[[ INPUT open ]]

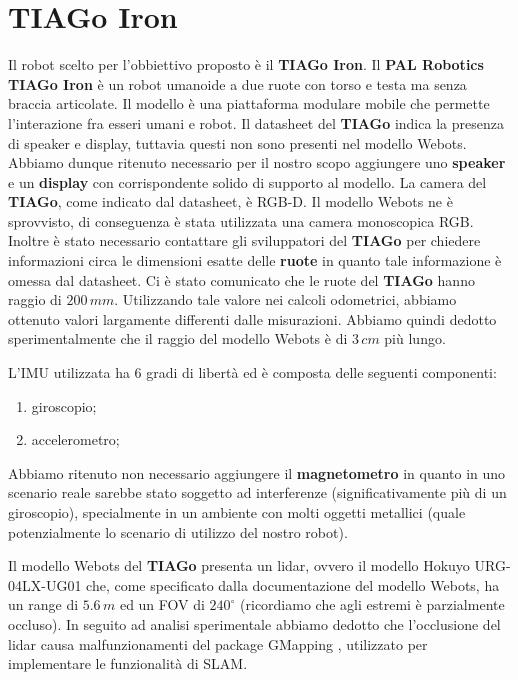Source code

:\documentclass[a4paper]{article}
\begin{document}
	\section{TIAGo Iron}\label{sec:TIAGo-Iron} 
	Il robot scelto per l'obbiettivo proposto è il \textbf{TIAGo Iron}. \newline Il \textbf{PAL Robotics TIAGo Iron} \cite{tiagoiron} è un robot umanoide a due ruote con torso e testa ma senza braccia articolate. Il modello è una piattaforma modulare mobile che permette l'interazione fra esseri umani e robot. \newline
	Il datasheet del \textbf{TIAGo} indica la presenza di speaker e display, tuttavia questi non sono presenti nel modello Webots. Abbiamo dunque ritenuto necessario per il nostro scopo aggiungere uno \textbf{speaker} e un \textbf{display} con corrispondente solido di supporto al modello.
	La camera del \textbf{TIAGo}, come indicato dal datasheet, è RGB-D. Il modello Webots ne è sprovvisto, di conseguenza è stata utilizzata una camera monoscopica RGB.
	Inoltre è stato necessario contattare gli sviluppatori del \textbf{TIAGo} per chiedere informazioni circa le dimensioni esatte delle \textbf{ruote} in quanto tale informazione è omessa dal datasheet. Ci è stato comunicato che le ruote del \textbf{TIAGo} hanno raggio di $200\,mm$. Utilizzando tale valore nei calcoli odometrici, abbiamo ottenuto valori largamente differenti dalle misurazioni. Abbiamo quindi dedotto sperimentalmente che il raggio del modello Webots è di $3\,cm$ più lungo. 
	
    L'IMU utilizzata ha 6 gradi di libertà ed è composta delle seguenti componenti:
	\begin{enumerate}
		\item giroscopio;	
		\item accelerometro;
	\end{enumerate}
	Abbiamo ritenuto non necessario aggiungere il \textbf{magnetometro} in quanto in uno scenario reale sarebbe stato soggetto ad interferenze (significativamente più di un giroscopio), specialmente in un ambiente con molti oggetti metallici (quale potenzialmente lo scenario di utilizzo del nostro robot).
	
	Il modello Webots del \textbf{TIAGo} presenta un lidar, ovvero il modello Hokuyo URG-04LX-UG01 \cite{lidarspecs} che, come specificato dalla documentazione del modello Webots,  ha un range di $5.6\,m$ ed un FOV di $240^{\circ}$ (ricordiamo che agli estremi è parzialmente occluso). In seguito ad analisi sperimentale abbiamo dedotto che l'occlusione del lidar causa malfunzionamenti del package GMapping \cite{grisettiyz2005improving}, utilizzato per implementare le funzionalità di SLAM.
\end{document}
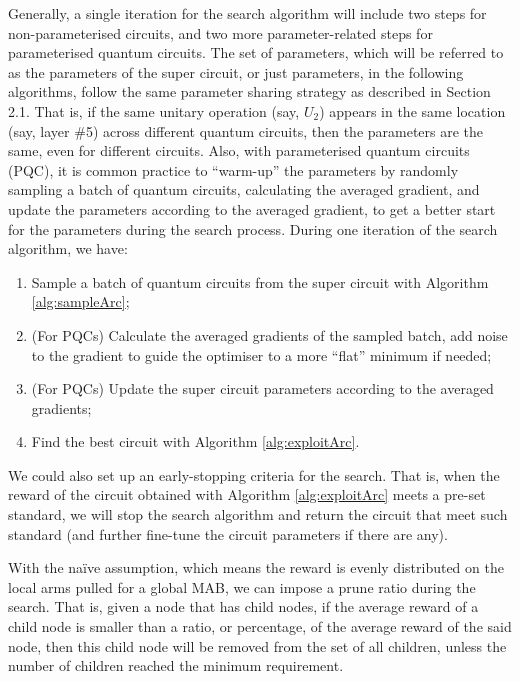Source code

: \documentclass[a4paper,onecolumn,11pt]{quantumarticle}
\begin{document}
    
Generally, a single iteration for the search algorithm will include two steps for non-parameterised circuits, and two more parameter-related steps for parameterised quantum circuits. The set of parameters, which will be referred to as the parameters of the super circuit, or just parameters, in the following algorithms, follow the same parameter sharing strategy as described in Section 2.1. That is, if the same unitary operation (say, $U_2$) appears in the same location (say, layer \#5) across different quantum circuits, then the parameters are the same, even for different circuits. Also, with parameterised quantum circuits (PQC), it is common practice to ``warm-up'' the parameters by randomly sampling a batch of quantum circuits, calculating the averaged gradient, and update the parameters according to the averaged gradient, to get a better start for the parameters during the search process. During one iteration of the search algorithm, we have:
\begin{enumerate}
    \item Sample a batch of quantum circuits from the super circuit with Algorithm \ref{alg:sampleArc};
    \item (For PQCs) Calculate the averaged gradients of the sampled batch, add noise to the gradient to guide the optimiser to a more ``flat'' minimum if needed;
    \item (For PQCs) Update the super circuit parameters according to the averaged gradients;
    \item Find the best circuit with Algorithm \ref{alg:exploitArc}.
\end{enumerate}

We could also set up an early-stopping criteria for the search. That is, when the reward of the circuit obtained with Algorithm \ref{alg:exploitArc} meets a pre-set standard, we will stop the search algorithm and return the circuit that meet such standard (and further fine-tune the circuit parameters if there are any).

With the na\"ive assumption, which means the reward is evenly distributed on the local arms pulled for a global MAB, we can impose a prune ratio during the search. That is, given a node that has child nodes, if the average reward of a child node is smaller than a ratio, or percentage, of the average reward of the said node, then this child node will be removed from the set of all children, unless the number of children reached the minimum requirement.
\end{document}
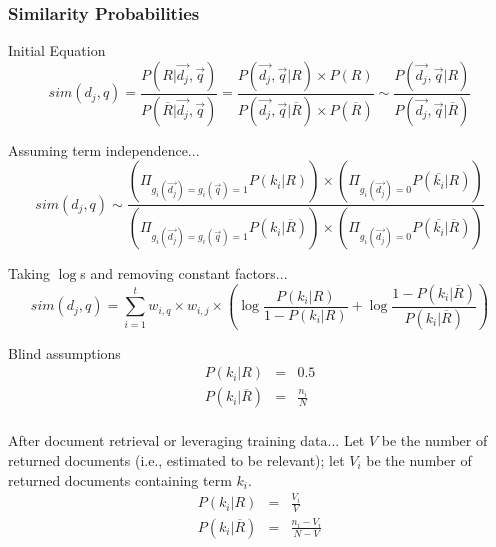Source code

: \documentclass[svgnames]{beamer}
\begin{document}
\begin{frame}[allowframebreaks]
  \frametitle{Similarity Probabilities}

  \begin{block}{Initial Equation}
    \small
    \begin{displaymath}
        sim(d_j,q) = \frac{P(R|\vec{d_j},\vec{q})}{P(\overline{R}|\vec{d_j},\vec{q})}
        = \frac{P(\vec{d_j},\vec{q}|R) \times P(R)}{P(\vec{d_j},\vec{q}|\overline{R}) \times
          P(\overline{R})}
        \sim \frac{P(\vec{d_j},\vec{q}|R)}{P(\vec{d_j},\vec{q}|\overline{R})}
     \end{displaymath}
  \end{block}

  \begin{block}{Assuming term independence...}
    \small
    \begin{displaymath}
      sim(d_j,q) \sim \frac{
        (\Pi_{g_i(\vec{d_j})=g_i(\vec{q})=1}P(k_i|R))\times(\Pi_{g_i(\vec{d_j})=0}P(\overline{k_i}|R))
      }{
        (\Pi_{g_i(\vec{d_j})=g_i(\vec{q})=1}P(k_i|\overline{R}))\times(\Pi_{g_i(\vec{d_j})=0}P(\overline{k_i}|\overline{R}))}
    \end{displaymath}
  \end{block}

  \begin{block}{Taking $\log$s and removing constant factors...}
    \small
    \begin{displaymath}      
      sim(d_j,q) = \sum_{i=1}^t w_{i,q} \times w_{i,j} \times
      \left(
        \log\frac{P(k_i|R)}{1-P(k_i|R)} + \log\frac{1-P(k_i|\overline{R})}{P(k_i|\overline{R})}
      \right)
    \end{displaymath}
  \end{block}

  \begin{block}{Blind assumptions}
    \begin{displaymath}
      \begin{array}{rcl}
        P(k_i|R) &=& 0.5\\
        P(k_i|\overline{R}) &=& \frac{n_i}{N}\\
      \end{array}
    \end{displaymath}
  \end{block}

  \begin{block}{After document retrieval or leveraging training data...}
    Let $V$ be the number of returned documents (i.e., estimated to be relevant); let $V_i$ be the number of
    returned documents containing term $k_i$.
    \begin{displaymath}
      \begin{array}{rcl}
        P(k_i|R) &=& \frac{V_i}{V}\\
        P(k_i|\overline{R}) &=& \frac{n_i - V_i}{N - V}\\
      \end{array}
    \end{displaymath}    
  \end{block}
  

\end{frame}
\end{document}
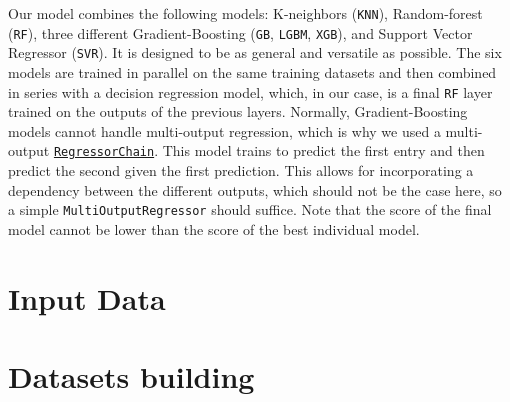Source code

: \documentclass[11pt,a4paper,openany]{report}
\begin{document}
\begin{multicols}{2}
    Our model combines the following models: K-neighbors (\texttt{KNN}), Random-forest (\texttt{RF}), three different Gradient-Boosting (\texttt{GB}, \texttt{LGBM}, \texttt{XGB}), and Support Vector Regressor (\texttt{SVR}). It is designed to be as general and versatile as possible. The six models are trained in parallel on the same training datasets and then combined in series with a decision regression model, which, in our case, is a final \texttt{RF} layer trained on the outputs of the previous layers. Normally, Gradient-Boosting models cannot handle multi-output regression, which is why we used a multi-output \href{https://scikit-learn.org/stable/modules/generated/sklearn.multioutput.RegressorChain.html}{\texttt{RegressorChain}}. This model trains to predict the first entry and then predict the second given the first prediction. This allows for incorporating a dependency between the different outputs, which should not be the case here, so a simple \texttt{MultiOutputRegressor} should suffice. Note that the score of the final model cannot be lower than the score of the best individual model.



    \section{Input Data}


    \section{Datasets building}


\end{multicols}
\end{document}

[[ INPUT closed ]]

PROMPT.
Every line of the data above is to be set down exactly; the pictures are not.

REPLY.
Source code

:\documentclass[a4paper]{article}
\begin{document}
	\section{TIAGo Iron}\label{sec:TIAGo-Iron} 
	Il robot scelto per l'obbiettivo proposto è il \textbf{TIAGo Iron}. \newline Il \textbf{PAL Robotics TIAGo Iron} \cite{tiagoiron} è un robot umanoide a due ruote con torso e testa ma senza braccia articolate. Il modello è una piattaforma modulare mobile che permette l'interazione fra esseri umani e robot. \newline
	Il datasheet del \textbf{TIAGo} indica la presenza di speaker e display, tuttavia questi non sono presenti nel modello Webots. Abbiamo dunque ritenuto necessario per il nostro scopo aggiungere uno \textbf{speaker} e un \textbf{display} con corrispondente solido di supporto al modello.
	La camera del \textbf{TIAGo}, come indicato dal datasheet, è RGB-D. Il modello Webots ne è sprovvisto, di conseguenza è stata utilizzata una camera monoscopica RGB.
	Inoltre è stato necessario contattare gli sviluppatori del \textbf{TIAGo} per chiedere informazioni circa le dimensioni esatte delle \textbf{ruote} in quanto tale informazione è omessa dal datasheet. Ci è stato comunicato che le ruote del \textbf{TIAGo} hanno raggio di $200\,mm$. Utilizzando tale valore nei calcoli odometrici, abbiamo ottenuto valori largamente differenti dalle misurazioni. Abbiamo quindi dedotto sperimentalmente che il raggio del modello Webots è di $3\,cm$ più lungo. 
	
    L'IMU utilizzata ha 6 gradi di libertà ed è composta delle seguenti componenti:
	\begin{enumerate}
		\item giroscopio;	
		\item accelerometro;
	\end{enumerate}
	Abbiamo ritenuto non necessario aggiungere il \textbf{magnetometro} in quanto in uno scenario reale sarebbe stato soggetto ad interferenze (significativamente più di un giroscopio), specialmente in un ambiente con molti oggetti metallici (quale potenzialmente lo scenario di utilizzo del nostro robot).
	
	Il modello Webots del \textbf{TIAGo} presenta un lidar, ovvero il modello Hokuyo URG-04LX-UG01 \cite{lidarspecs} che, come specificato dalla documentazione del modello Webots,  ha un range di $5.6\,m$ ed un FOV di $240^{\circ}$ (ricordiamo che agli estremi è parzialmente occluso). In seguito ad analisi sperimentale abbiamo dedotto che l'occlusione del lidar causa malfunzionamenti del package GMapping \cite{grisettiyz2005improving}, utilizzato per implementare le funzionalità di SLAM.
\end{document}
Source code

: \documentclass[a4paper,onecolumn,11pt]{quantumarticle}
\begin{document}
    
Generally, a single iteration for the search algorithm will include two steps for non-parameterised circuits, and two more parameter-related steps for parameterised quantum circuits. The set of parameters, which will be referred to as the parameters of the super circuit, or just parameters, in the following algorithms, follow the same parameter sharing strategy as described in Section 2.1. That is, if the same unitary operation (say, $U_2$) appears in the same location (say, layer \#5) across different quantum circuits, then the parameters are the same, even for different circuits. Also, with parameterised quantum circuits (PQC), it is common practice to ``warm-up'' the parameters by randomly sampling a batch of quantum circuits, calculating the averaged gradient, and update the parameters according to the averaged gradient, to get a better start for the parameters during the search process. During one iteration of the search algorithm, we have:
\begin{enumerate}
    \item Sample a batch of quantum circuits from the super circuit with Algorithm \ref{alg:sampleArc};
    \item (For PQCs) Calculate the averaged gradients of the sampled batch, add noise to the gradient to guide the optimiser to a more ``flat'' minimum if needed;
    \item (For PQCs) Update the super circuit parameters according to the averaged gradients;
    \item Find the best circuit with Algorithm \ref{alg:exploitArc}.
\end{enumerate}

We could also set up an early-stopping criteria for the search. That is, when the reward of the circuit obtained with Algorithm \ref{alg:exploitArc} meets a pre-set standard, we will stop the search algorithm and return the circuit that meet such standard (and further fine-tune the circuit parameters if there are any).

With the na\"ive assumption, which means the reward is evenly distributed on the local arms pulled for a global MAB, we can impose a prune ratio during the search. That is, given a node that has child nodes, if the average reward of a child node is smaller than a ratio, or percentage, of the average reward of the said node, then this child node will be removed from the set of all children, unless the number of children reached the minimum requirement.
\end{document}
Source code

: \documentclass[svgnames]{beamer}
\begin{document}
\begin{frame}[allowframebreaks]
  \frametitle{Similarity Probabilities}

  \begin{block}{Initial Equation}
    \small
    \begin{displaymath}
        sim(d_j,q) = \frac{P(R|\vec{d_j},\vec{q})}{P(\overline{R}|\vec{d_j},\vec{q})}
        = \frac{P(\vec{d_j},\vec{q}|R) \times P(R)}{P(\vec{d_j},\vec{q}|\overline{R}) \times
          P(\overline{R})}
        \sim \frac{P(\vec{d_j},\vec{q}|R)}{P(\vec{d_j},\vec{q}|\overline{R})}
     \end{displaymath}
  \end{block}

  \begin{block}{Assuming term independence...}
    \small
    \begin{displaymath}
      sim(d_j,q) \sim \frac{
        (\Pi_{g_i(\vec{d_j})=g_i(\vec{q})=1}P(k_i|R))\times(\Pi_{g_i(\vec{d_j})=0}P(\overline{k_i}|R))
      }{
        (\Pi_{g_i(\vec{d_j})=g_i(\vec{q})=1}P(k_i|\overline{R}))\times(\Pi_{g_i(\vec{d_j})=0}P(\overline{k_i}|\overline{R}))}
    \end{displaymath}
  \end{block}

  \begin{block}{Taking $\log$s and removing constant factors...}
    \small
    \begin{displaymath}      
      sim(d_j,q) = \sum_{i=1}^t w_{i,q} \times w_{i,j} \times
      \left(
        \log\frac{P(k_i|R)}{1-P(k_i|R)} + \log\frac{1-P(k_i|\overline{R})}{P(k_i|\overline{R})}
      \right)
    \end{displaymath}
  \end{block}

  \begin{block}{Blind assumptions}
    \begin{displaymath}
      \begin{array}{rcl}
        P(k_i|R) &=& 0.5\\
        P(k_i|\overline{R}) &=& \frac{n_i}{N}\\
      \end{array}
    \end{displaymath}
  \end{block}

  \begin{block}{After document retrieval or leveraging training data...}
    Let $V$ be the number of returned documents (i.e., estimated to be relevant); let $V_i$ be the number of
    returned documents containing term $k_i$.
    \begin{displaymath}
      \begin{array}{rcl}
        P(k_i|R) &=& \frac{V_i}{V}\\
        P(k_i|\overline{R}) &=& \frac{n_i - V_i}{N - V}\\
      \end{array}
    \end{displaymath}    
  \end{block}
  

\end{frame}
\end{document}
Source code

: \documentclass[11pt,a4paper,openany]{report}
\begin{document}
\begin{multicols}{2}
    Our model combines the following models: K-neighbors (\texttt{KNN}), Random-forest (\texttt{RF}), three different Gradient-Boosting (\texttt{GB}, \texttt{LGBM}, \texttt{XGB}), and Support Vector Regressor (\texttt{SVR}). It is designed to be as general and versatile as possible. The six models are trained in parallel on the same training datasets and then combined in series with a decision regression model, which, in our case, is a final \texttt{RF} layer trained on the outputs of the previous layers. Normally, Gradient-Boosting models cannot handle multi-output regression, which is why we used a multi-output \href{https://scikit-learn.org/stable/modules/generated/sklearn.multioutput.RegressorChain.html}{\texttt{RegressorChain}}. This model trains to predict the first entry and then predict the second given the first prediction. This allows for incorporating a dependency between the different outputs, which should not be the case here, so a simple \texttt{MultiOutputRegressor} should suffice. Note that the score of the final model cannot be lower than the score of the best individual model.



    \section{Input Data}


    \section{Datasets building}


\end{multicols}
\end{document}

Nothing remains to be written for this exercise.